Chicken wings were close enough to ideal: long marinade, slow cooking for tenderness and finally a riotous charring, because fire just makes everything tastier. They came with a sour orange sauce which was sweet without being overly so.
Best of the starters were the jerk pit prawns. Also heavily charred, these came in a spiced butter that was positively ripe with thyme and chilli, and all the better for that. I was glad of the thick tea-towel napkins to clear up the messy denouement. Did you hear that? Real napkins! In a chain? See, it can be done.
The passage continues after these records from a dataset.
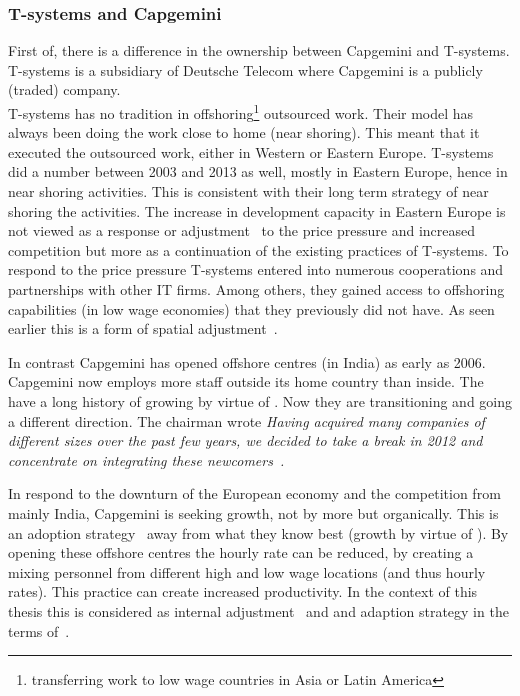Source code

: \subsubsection{T-systems and Capgemini}
First of, there is a difference in the ownership between Capgemini and T-systems.
T-systems is a subsidiary of Deutsche Telecom where Capgemini is a publicly (traded) company.\\
T-systems has no tradition in offshoring\footnote{transferring work to low wage countries in Asia or Latin America} outsourced work.  
Their model has always been doing the work close to home (near shoring).
This meant that it executed the outsourced work, either in Western or Eastern Europe. 
T-systems did a number \acqs between 2003 and 2013 as well, mostly in Eastern Europe, hence in near shoring activities.
This is consistent with their long term strategy of near shoring the activities.
The increase in development capacity in Eastern Europe is not viewed as a response or adjustment~\citep{Lawton:2009vw} to the price pressure and increased competition but more as a continuation of the existing practices of T-systems.
To respond to the price pressure T-systems entered into numerous cooperations and partnerships with other IT firms. 
Among others, they gained access to offshoring capabilities (in low wage economies) that they previously did not have.
As seen earlier this is a form of spatial adjustment~\citep{Lawton:2009vw}.

In contrast Capgemini has opened offshore centres (in India) as early as 2006.
Capgemini now employs more staff outside its home country than inside.
The have a long history of growing by virtue of \acqs.
Now they are transitioning and going a different direction.
The chairman wrote \emph{Having acquired many companies of different sizes over the past few years, we decided to take a break in 2012 and concentrate on integrating these newcomers~\citep{Capgemini:2013}.}

In respond to the downturn of the European economy and the competition from mainly India, Capgemini is seeking growth, not by more \acqs but organically.
This is an adoption strategy~\cite{Cantwell:2009hg} away from what they know best (growth by virtue of \acq). 
By opening these offshore centres the hourly rate can be reduced, by creating a mixing personnel from different high and low wage locations (and thus hourly rates).
This practice can create increased productivity.
In the context of this thesis this is considered as internal adjustment~\cite{Lawton:2009vw} and and adaption strategy in the terms of~\cite{Cantwell:2009hg}.

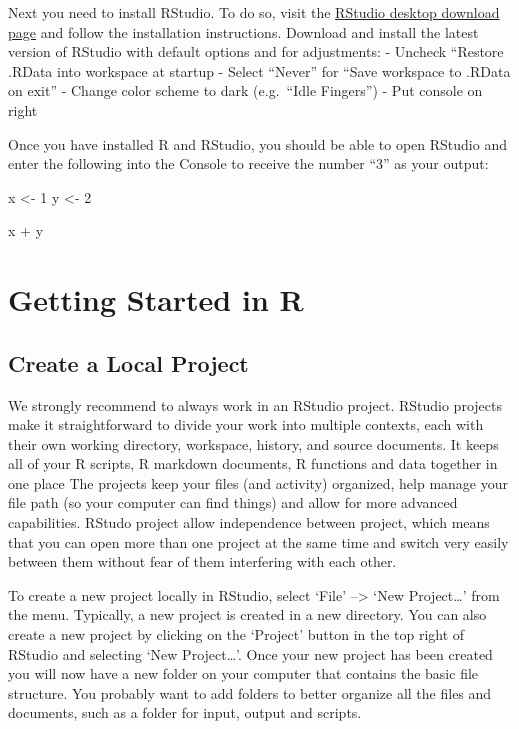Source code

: \documentclass[
]{book}
\newenvironment{Shaded}{\begin{snugshade}}{\end{snugshade}}
\newcommand{\DecValTok}[1]{\textcolor[rgb]{0.00,0.00,0.81}{#1}}
\newcommand{\NormalTok}[1]{#1}
\newcommand{\OtherTok}[1]{\textcolor[rgb]{0.56,0.35,0.01}{#1}}
\newcommand{\SpecialCharTok}[1]{\textcolor[rgb]{0.00,0.00,0.00}{#1}}
\begin{document}
Next you need to install RStudio. To do so, visit the \href{https://rstudio.com/products/rstudio/download/}{RStudio desktop download page} and follow the installation instructions. Download and install the latest version of RStudio with default options and for adjustments:
- Uncheck ``Restore .RData into workspace at startup
- Select ``Never'' for ``Save workspace to .RData on exit''
- Change color scheme to dark (e.g.~``Idle Fingers'')
- Put console on right

Once you have installed R and RStudio, you should be able to open RStudio and enter the following into the Console to receive the number ``3'' as your output:

\begin{Shaded}
\begin{Highlighting}[]
\NormalTok{x }\OtherTok{\textless{}{-}} \DecValTok{1}
\NormalTok{y }\OtherTok{\textless{}{-}} \DecValTok{2}

\NormalTok{x }\SpecialCharTok{+}\NormalTok{ y}
\end{Highlighting}
\end{Shaded}

\hypertarget{getting-started-in-r}{%
\section{Getting Started in R}\label{getting-started-in-r}}

\hypertarget{create-a-local-project}{%
\subsection{Create a Local Project}\label{create-a-local-project}}

We strongly recommend to always work in an RStudio project. RStudio projects make it straightforward to divide your work into multiple contexts, each with their own working directory, workspace, history, and source documents. It keeps all of your R scripts, R markdown documents, R functions and data together in one place The projects keep your files (and activity) organized, help manage your file path (so your computer can find things) and allow for more advanced capabilities. RStudo project allow independence between project, which means that you can open more than one project at the same time and switch very easily between them without fear of them interfering with each other.

To create a new project locally in RStudio, select `File' --\textgreater{} `New Project\ldots{}' from the menu. Typically, a new project is created in a new directory. You can also create a new project by clicking on the `Project' button in the top right of RStudio and selecting `New Project\ldots{}'. Once your new project has been created you will now have a new folder on your computer that contains the basic file structure. You probably want to add folders to better organize all the files and documents, such as a folder for input, output and scripts.
\end{document}

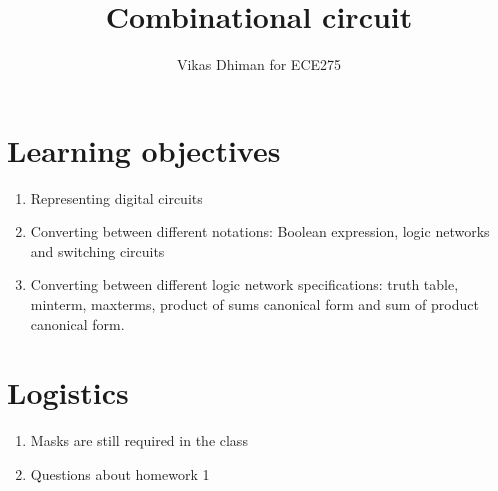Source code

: \documentclass{article}
\title{Combinational circuit}
\author{Vikas Dhiman for ECE275}
\begin{document}
\maketitle
\section{Learning objectives}
\begin{enumerate}
\item Representing digital circuits
\item Converting between different notations: Boolean expression, logic
  networks and switching circuits
\item Converting between different logic network specifications: truth table, minterm,
  maxterms, product of sums canonical form and sum of product canonical form.
\end{enumerate}

\section{Logistics}
\begin{enumerate}
  \item Masks are still required in the class
  \item Questions about homework 1
\end{enumerate}

\newpage
\end{document}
Unable to agree on further refreshments, but determined to get further into the Caribbean “vibe” we ordered two more cocktails each, or maybe it was more, including a mojito-type thing made with bourbon rather than rum, which benefitted from some clove liqueur — a new one for me, but medicinally delicious.
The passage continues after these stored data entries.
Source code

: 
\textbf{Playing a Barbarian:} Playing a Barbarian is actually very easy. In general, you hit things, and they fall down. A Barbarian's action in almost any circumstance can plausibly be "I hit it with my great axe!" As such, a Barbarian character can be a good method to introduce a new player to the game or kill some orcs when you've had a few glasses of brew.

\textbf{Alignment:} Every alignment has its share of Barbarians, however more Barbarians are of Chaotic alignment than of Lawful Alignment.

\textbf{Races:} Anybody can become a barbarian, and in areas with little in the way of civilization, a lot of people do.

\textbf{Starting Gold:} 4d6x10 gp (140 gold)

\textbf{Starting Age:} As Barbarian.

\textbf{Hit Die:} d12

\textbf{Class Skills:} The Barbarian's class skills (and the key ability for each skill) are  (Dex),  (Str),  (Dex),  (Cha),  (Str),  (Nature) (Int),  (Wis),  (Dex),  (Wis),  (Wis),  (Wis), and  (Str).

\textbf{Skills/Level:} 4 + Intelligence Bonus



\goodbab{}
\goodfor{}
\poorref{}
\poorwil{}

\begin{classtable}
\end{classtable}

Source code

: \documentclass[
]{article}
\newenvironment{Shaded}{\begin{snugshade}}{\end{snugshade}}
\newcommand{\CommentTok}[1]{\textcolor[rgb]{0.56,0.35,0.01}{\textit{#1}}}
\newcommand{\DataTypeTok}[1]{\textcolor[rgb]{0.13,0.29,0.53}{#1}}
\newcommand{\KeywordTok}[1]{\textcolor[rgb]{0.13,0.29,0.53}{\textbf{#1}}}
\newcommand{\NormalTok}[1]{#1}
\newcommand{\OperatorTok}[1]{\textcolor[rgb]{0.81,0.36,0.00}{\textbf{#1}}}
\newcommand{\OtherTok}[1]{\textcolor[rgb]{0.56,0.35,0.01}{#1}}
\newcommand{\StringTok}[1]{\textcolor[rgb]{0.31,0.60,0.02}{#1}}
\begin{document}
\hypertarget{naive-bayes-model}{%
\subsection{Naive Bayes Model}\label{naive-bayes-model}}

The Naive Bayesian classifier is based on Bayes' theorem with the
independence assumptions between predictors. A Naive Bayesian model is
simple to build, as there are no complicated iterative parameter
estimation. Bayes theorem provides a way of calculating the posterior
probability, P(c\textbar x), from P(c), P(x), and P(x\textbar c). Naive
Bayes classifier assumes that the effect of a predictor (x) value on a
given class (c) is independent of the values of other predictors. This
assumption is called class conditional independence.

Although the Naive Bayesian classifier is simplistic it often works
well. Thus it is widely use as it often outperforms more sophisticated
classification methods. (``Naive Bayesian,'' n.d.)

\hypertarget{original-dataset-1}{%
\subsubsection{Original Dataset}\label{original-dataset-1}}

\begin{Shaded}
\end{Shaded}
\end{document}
Mains weren’t quite such spot-hitters, but all were decent efforts. My goat curry tasted comfortingly home-made, while our friend’s veggie effort of butter beans, corn and sweet potato in coconut milk (below) was light but zingy.
Both of these came with a “Caribbean dumpling” which would have made a fine paperweight, or perhaps a murder weapon, but was less successful as a foodstuff.
Mrs Diner’s “double-dipped” steak was a last hurrah for the jerk-pit, with good smoke and char being lifted by a vibrantly herby green sauce.
Fortunately puds were no mere afterthought. A chocolate pot was dense and bittersweet, while a rum-soaked bread pudding was rich and homely.
I wrote at the start that hospitality is about playing to your strengths. At Turtle Bay, that strength is the charcoal grill, and the best dishes we tried certainly made the most of it. It had been used to transform relatively modest ingredients to a state of spicy satisfaction, which is, of course, how much of the food is enjoyed across the Caribbean itself (except in those posh hotels in Barbados, which may as well be in the South of France).
To have this all working properly just a short time after opening is testament to good training, recruitment and systems, something that chains can work on and improve as they expand — if they can be bothered.
There are other quite nice things to say. Service was the epitome of enthusiasm and cheer, from a bright eyed bunch who knew the menu. Prices are reasonable, with starters at a fiver and most mains at £10-12. For rum lovers, Turtle Bay has forty rums behind the bar. This is a pretty serious collection of mid-range bottles, and well worth investigation. Just don’t accept their offer to ruin these by the addition of “Ting”, which is a can of standard pop in pseudo-exotic beachwear.
Above all, it’s a fun place and a good addition to Newcastle’s dining scene. It may be one of 27 across the country, but in our region it’s unique. Until they open the next one, that is.